「ハヌマーン」とはどんな神様なのか、関連する映画が続々公開でにわかに脚光
デヴ・パテルの最新作『モンキーマン』に続きインドで大人気の『ハヌ・マン』も
金の冠を頂き、長いしっぽをなびかせるハヌマーン。はだけた胸元には、世界を維持し修復する神ヴィシュヌの7番目の化身であり、ダルマを体現するラーマが描かれていることが多い。ヒンドゥー世界では、ハヌマーンは今も厚く信仰されている。 ギャラリー:想像力が生みだした 世界の怪物たち14点 8月23日に公開される映画『モンキーマン』は、そんなハヌマーン伝説を元にしている。

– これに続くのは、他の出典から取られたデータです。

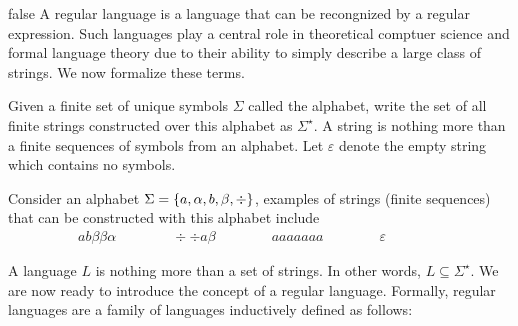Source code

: \begin{example}[NFA]
\end{example}









\if false
A regular language is a language that can be recongnized by a regular
expression.
Such languages play a central role in theoretical comptuer science
and formal language theory due to their ability to simply describe a
large class of strings.
We now formalize these terms.

Given a finite set of unique symbols \(\Sigma\) called the alphabet,
write the set of all finite strings constructed over this alphabet
as \(\Sigma^\star\).
A string is nothing more than a finite sequences of symbols from an alphabet.
Let \(\varepsilon\) denote the empty string which contains no symbols.

\begin{example}
  Consider an alphabet \(\Sigma = \left\{a, \alpha, b, \beta, \div\right\}\),
  examples of strings (finite sequences) that can be constructed
  with this alphabet include
  \begin{align*}
    ab\beta\beta\alpha
      \qquad \qquad
    \div\div a \beta
      \qquad \qquad
    a a a a a a a
      \qquad \qquad
    \varepsilon
      \qquad \qquad
  \end{align*}
\end{example}

A language \(L\) is nothing more than a set of strings.
In other words, \(L \subseteq \Sigma^\star\).
We are now ready to introduce the concept of a regular language.
Formally, regular languages are a family of languages inductively
defined as follows:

忠誠と献身の化身となり、殺された母親の復讐を果たす主人公を演じるのはデヴ・パテルだ。10月4日に公開される『ハヌ・マン』ではもっと直接的に、主人公がハヌマーンの力を手に入れて最強ヒーローへと変貌を遂げる。こちらはインドで大人気を得て、日本でも公開される運びとなった。にわかに注目を集めるハヌマーンとはどんな神様なのだろうか。
誕生と活躍
猿神のハヌマーンはマルティ、バジュランガバリ、アンジャネーヤとも呼ばれ、勇気、力強さ、自制心の象徴だ。インド2大叙事詩のひとつ『ラーマーヤナ』では中心的な役割を担う。 聖仙ヴァールミーキが編纂した『ラーマーヤナ』はハヌマーンが登場する最古の文献とされる。紀元前3世紀ごろに書かれたとされるこの叙事詩は、謀略によって国を追われたラーマ王子がスリランカの魔王ラーヴァナに奪われた妻シータを取り戻す姿を描いている。 『ラーマーヤナ』にはハヌマーンの活躍ぶりが数多く語られているが、おそらく一番有名なのは、サルの軍団を率いてラーマと共に海を渡り、シータ妃を救出する場面だろう。 ハヌマーンは同じく2大叙事詩のもう一方『マハーバーラタ』や、古い伝説や伝承などをまとめたヒンドゥー教の聖典『プラーナ』にも登場する。『プラーナ』によるとハヌマーンは風神ヴァーユが、アプサラス(水の精)であるアンジャナーとの間にもうけた子どもだ。 賢者の怒りによってサルに変えられていたアンジャナーは、力強い息子を産めば元の姿に戻すと言われていた。そして見事、ハヌマーンは子どもの頃から怪力を発揮した。